The goal for this challenge is to fill in the missing IDs in both tables, so they can be joined later.

### Import pandas for data preparation and analysis

In [None]:
import pandas as pd
#pd.options.mode.chained_assignment = None  # default='warn

### Read in both employee files 
- ee_dim: list of employees (with their name, DOB, etc.)
- monthly_ee: monthly snapshot of which employees worked at each DC during the month

In [None]:
# read in list of employees with demographics info
ee_dim = pd.read_csv('ee_dim_input.csv')

# preview dataframe
ee_dim

In [None]:
# read in monthly snapshot of employees
monthly_ee = pd.read_csv('ee_monthly_input.csv')

# preview dataframe
monthly_ee

### First, we're going to create a lookup key table with employee_id and guid fields from both files:

- Find the unique employee_id / guid combinations in each table
- Union the results together and remove any duplicates
- Filter out any rows where one of the IDs is missing

In [None]:
# filter employee dimension file to just employee_id and guid fields
ee_dim_ids = ee_dim[["employee_id", "guid"]]

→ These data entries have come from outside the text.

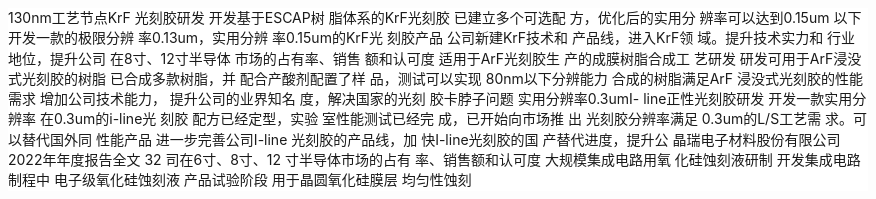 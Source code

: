 130nm工艺节点KrF
光刻胶研发
开发基于ESCAP树
脂体系的KrF光刻胶
已建立多个可选配
方，优化后的实用分
辨率可以达到0.15um
以下
开发一款的极限分辨
率0.13um，实用分辨
率0.15um的KrF光
刻胶产品
公司新建KrF技术和
产品线，进入KrF领
域。提升技术实力和
行业地位，提升公司
在8寸、12寸半导体
市场的占有率、销售
额和认可度
适用于ArF光刻胶生
产的成膜树脂合成工
艺研发
研发可用于ArF浸没
式光刻胶的树脂
已合成多款树脂，并
配合产酸剂配置了样
品，测试可以实现
80nm以下分辨能力
合成的树脂满足ArF
浸没式光刻胶的性能
需求
增加公司技术能力，
提升公司的业界知名
度，解决国家的光刻
胶卡脖子问题
实用分辨率0.3umI-
line正性光刻胶研发
开发一款实用分辨率
在0.3um的i-line光
刻胶
配方已经定型，实验
室性能测试已经完
成，已开始向市场推
出
光刻胶分辨率满足
0.3um的L/S工艺需
求。可以替代国外同
性能产品
进一步完善公司I-line
光刻胶的产品线，加
快I-line光刻胶的国
产替代进度，提升公
晶瑞电子材料股份有限公司2022年年度报告全文
32
司在6寸、8寸、12
寸半导体市场的占有
率、销售额和认可度
大规模集成电路用氧
化硅蚀刻液研制
开发集成电路制程中
电子级氧化硅蚀刻液
产品试验阶段
用于晶圆氧化硅膜层
均匀性蚀刻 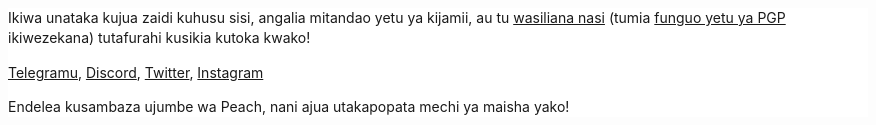 Ikiwa unataka kujua zaidi kuhusu sisi, angalia mitandao yetu ya kijamii, au tu [wasiliana nasi](mailto:hello@peachbitcoin.com) (tumia [funguo yetu ya PGP](https://keys.openpgp.org/vks/v1/by-fingerprint/48339A19645E2E53488E0E5479E1B270FACD1BD2) ikiwezekana) tutafurahi kusikia kutoka kwako!

[Telegramu](https://t.me/+GkOW1J-ixBBkZWRk), [Discord](https://discord.gg/ypeHz3SW54), [Twitter](https://twitter.com/peachbitcoin), [Instagram](https://instagram.com/peachbitcoin)

Endelea kusambaza ujumbe wa Peach, nani ajua utakapopata mechi ya maisha yako!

# preview dataframe / results
ee_dim_ids

In [None]:
# filter monthly employee file to just employee_id and guid fields
monthly_ee_ids = monthly_ee[["employee_id", "guid"]]

# preview dataframe / results
monthly_ee_ids

### Place the updated dataframes with Employee_ID and GUID fields into a frame

In [None]:
# store the updated dataframes into a variable named frames
frames = [monthly_ee_ids, ee_dim_ids]

### Stack the dataframes to get a complete list

In [None]:
# combine the two dataframes together using concat
key_table = pd.concat(frames)
key_table

### Filter out any rows where one of the IDs is missing

In [None]:
# remove duplicates based on all columns in key table
key_table_de_duped = key_table.drop_duplicates()
key_table_de_duped

### De-dupe the key table

In [None]:
# Using DataFrame.dropna() method drop all rows that have NAN/none.
key_table_clean=key_table_de_duped.dropna()
key_table_clean

### Check for any NaNs in employee_id and guid fields

In [None]:
# check total NaN values in column 'employee_id'
print(key_table_clean['employee_id'].isnull().sum())
print(key_table_clean['guid'].isnull().sum())

### Now, we will join the main table with the lookup table on employee_id (make sure to keep all records from the original table, whether or not they match)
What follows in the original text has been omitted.